■ PROBLEM TO WORK ON:
Every entry must be output exactly as it is written.

■ GIVEN INFORMATION:
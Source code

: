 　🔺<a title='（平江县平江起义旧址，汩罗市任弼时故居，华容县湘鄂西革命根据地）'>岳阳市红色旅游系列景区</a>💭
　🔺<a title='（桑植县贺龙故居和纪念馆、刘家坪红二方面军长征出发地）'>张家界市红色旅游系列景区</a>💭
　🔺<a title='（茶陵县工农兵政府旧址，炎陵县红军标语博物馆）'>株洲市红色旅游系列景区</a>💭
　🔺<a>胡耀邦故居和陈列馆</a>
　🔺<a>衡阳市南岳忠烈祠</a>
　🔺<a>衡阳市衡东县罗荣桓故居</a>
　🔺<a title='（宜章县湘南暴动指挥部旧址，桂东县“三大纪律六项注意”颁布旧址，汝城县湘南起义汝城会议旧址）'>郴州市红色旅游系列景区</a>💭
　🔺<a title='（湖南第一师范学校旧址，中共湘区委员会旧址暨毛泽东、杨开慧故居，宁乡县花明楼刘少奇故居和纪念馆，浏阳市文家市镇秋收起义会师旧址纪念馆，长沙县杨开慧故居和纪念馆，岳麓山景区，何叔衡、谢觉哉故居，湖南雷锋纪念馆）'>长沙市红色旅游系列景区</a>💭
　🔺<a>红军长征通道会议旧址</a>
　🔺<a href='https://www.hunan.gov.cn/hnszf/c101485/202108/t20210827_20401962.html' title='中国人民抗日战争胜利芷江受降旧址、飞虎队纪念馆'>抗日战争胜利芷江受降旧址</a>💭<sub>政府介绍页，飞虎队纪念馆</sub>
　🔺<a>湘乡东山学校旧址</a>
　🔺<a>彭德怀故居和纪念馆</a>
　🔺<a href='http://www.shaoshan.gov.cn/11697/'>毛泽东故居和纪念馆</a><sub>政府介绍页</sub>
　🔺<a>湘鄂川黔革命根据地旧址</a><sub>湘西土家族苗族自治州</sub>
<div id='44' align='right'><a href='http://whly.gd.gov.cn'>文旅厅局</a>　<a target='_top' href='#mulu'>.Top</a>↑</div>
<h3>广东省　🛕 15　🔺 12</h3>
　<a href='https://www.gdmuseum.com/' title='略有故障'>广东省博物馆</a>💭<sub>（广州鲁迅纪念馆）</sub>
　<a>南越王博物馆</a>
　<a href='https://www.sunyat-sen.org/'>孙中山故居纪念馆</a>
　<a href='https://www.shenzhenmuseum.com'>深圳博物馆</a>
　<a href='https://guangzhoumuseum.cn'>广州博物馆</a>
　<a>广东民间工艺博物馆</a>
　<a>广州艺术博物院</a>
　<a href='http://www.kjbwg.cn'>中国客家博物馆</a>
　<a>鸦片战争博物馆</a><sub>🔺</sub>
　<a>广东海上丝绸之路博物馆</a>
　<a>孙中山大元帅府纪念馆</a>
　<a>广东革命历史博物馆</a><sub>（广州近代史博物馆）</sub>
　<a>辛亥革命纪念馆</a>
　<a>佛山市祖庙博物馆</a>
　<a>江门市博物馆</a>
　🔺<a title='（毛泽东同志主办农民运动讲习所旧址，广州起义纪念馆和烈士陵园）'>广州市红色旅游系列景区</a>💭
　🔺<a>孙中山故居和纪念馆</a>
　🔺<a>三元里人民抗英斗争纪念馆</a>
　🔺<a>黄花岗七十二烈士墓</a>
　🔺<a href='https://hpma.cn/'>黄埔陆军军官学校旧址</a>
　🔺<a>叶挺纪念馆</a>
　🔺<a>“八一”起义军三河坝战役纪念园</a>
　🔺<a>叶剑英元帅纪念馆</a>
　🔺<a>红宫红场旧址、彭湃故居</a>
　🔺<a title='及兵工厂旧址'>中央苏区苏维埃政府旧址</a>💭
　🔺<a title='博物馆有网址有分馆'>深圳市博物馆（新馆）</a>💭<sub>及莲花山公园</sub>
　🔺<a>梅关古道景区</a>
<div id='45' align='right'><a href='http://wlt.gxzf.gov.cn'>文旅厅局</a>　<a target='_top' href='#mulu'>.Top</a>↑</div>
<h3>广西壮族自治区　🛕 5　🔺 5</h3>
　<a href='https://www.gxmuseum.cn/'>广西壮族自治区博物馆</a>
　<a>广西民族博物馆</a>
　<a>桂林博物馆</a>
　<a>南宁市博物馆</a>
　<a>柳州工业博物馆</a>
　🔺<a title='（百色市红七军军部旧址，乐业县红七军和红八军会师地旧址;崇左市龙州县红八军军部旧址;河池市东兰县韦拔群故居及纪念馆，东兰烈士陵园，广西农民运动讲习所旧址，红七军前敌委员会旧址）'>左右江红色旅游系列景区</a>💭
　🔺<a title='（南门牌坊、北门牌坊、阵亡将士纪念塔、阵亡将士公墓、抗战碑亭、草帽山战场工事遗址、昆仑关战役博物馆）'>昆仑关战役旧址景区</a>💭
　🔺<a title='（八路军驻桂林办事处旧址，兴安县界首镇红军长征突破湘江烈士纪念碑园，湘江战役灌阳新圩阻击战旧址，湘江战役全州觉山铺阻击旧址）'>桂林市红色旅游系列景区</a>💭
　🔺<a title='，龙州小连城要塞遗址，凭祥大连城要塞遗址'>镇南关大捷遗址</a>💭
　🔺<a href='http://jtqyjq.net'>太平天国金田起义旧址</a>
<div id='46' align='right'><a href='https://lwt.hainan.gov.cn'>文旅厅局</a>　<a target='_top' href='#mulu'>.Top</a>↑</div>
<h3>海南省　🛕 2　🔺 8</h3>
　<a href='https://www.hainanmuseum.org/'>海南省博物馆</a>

■ SOLUTION FOR THIS EXERCISE:
Source code

: 　🔺<a title='（平江县平江起义旧址，汩罗市任弼时故居，华容县湘鄂西革命根据地）'>岳阳市红色旅游系列景区</a>💭
　🔺<a title='（桑植县贺龙故居和纪念馆、刘家坪红二方面军长征出发地）'>张家界市红色旅游系列景区</a>💭
　🔺<a title='（茶陵县工农兵政府旧址，炎陵县红军标语博物馆）'>株洲市红色旅游系列景区</a>💭
　🔺<a>胡耀邦故居和陈列馆</a>
　🔺<a>衡阳市南岳忠烈祠</a>
　🔺<a>衡阳市衡东县罗荣桓故居</a>
　🔺<a title='（宜章县湘南暴动指挥部旧址，桂东县“三大纪律六项注意”颁布旧址，汝城县湘南起义汝城会议旧址）'>郴州市红色旅游系列景区</a>💭
　🔺<a title='（湖南第一师范学校旧址，中共湘区委员会旧址暨毛泽东、杨开慧故居，宁乡县花明楼刘少奇故居和纪念馆，浏阳市文家市镇秋收起义会师旧址纪念馆，长沙县杨开慧故居和纪念馆，岳麓山景区，何叔衡、谢觉哉故居，湖南雷锋纪念馆）'>长沙市红色旅游系列景区</a>💭
　🔺<a>红军长征通道会议旧址</a>
　🔺<a href='https://www.hunan.gov.cn/hnszf/c101485/202108/t20210827_20401962.html' title='中国人民抗日战争胜利芷江受降旧址、飞虎队纪念馆'>抗日战争胜利芷江受降旧址</a>💭<sub>政府介绍页，飞虎队纪念馆</sub>
　🔺<a>湘乡东山学校旧址</a>
　🔺<a>彭德怀故居和纪念馆</a>
　🔺<a href='http://www.shaoshan.gov.cn/11697/'>毛泽东故居和纪念馆</a><sub>政府介绍页</sub>
　🔺<a>湘鄂川黔革命根据地旧址</a><sub>湘西土家族苗族自治州</sub>
<div id='44' align='right'><a href='http://whly.gd.gov.cn'>文旅厅局</a>　<a target='_top' href='#mulu'>.Top</a>↑</div>
<h3>广东省　🛕 15　🔺 12</h3>
　<a href='https://www.gdmuseum.com/' title='略有故障'>广东省博物馆</a>💭<sub>（广州鲁迅纪念馆）</sub>
　<a>南越王博物馆</a>
　<a href='https://www.sunyat-sen.org/'>孙中山故居纪念馆</a>
　<a href='https://www.shenzhenmuseum.com'>深圳博物馆</a>
　<a href='https://guangzhoumuseum.cn'>广州博物馆</a>
　<a>广东民间工艺博物馆</a>
　<a>广州艺术博物院</a>
　<a href='http://www.kjbwg.cn'>中国客家博物馆</a>
　<a>鸦片战争博物馆</a><sub>🔺</sub>
　<a>广东海上丝绸之路博物馆</a>
　<a>孙中山大元帅府纪念馆</a>
　<a>广东革命历史博物馆</a><sub>（广州近代史博物馆）</sub>
　<a>辛亥革命纪念馆</a>
　<a>佛山市祖庙博物馆</a>
　<a>江门市博物馆</a>
　🔺<a title='（毛泽东同志主办农民运动讲习所旧址，广州起义纪念馆和烈士陵园）'>广州市红色旅游系列景区</a>💭
　🔺<a>孙中山故居和纪念馆</a>
　🔺<a>三元里人民抗英斗争纪念馆</a>
　🔺<a>黄花岗七十二烈士墓</a>
　🔺<a href='https://hpma.cn/'>黄埔陆军军官学校旧址</a>
　🔺<a>叶挺纪念馆</a>
　🔺<a>“八一”起义军三河坝战役纪念园</a>
　🔺<a>叶剑英元帅纪念馆</a>
　🔺<a>红宫红场旧址、彭湃故居</a>
　🔺<a title='及兵工厂旧址'>中央苏区苏维埃政府旧址</a>💭
　🔺<a title='博物馆有网址有分馆'>深圳市博物馆（新馆）</a>💭<sub>及莲花山公园</sub>
　🔺<a>梅关古道景区</a>
<div id='45' align='right'><a href='http://wlt.gxzf.gov.cn'>文旅厅局</a>　<a target='_top' href='#mulu'>.Top</a>↑</div>
<h3>广西壮族自治区　🛕 5　🔺 5</h3>
　<a href='https://www.gxmuseum.cn/'>广西壮族自治区博物馆</a>
　<a>广西民族博物馆</a>
　<a>桂林博物馆</a>
　<a>南宁市博物馆</a>
　<a>柳州工业博物馆</a>
　🔺<a title='（百色市红七军军部旧址，乐业县红七军和红八军会师地旧址;崇左市龙州县红八军军部旧址;河池市东兰县韦拔群故居及纪念馆，东兰烈士陵园，广西农民运动讲习所旧址，红七军前敌委员会旧址）'>左右江红色旅游系列景区</a>💭
　🔺<a title='（南门牌坊、北门牌坊、阵亡将士纪念塔、阵亡将士公墓、抗战碑亭、草帽山战场工事遗址、昆仑关战役博物馆）'>昆仑关战役旧址景区</a>💭
　🔺<a title='（八路军驻桂林办事处旧址，兴安县界首镇红军长征突破湘江烈士纪念碑园，湘江战役灌阳新圩阻击战旧址，湘江战役全州觉山铺阻击旧址）'>桂林市红色旅游系列景区</a>💭
　🔺<a title='，龙州小连城要塞遗址，凭祥大连城要塞遗址'>镇南关大捷遗址</a>💭
　🔺<a href='http://jtqyjq.net'>太平天国金田起义旧址</a>
<div id='46' align='right'><a href='https://lwt.hainan.gov.cn'>文旅厅局</a>　<a target='_top' href='#mulu'>.Top</a>↑</div>
<h3>海南省　🛕 2　🔺 8</h3>
　<a href='https://www.hainanmuseum.org/'>海南省博物馆</a>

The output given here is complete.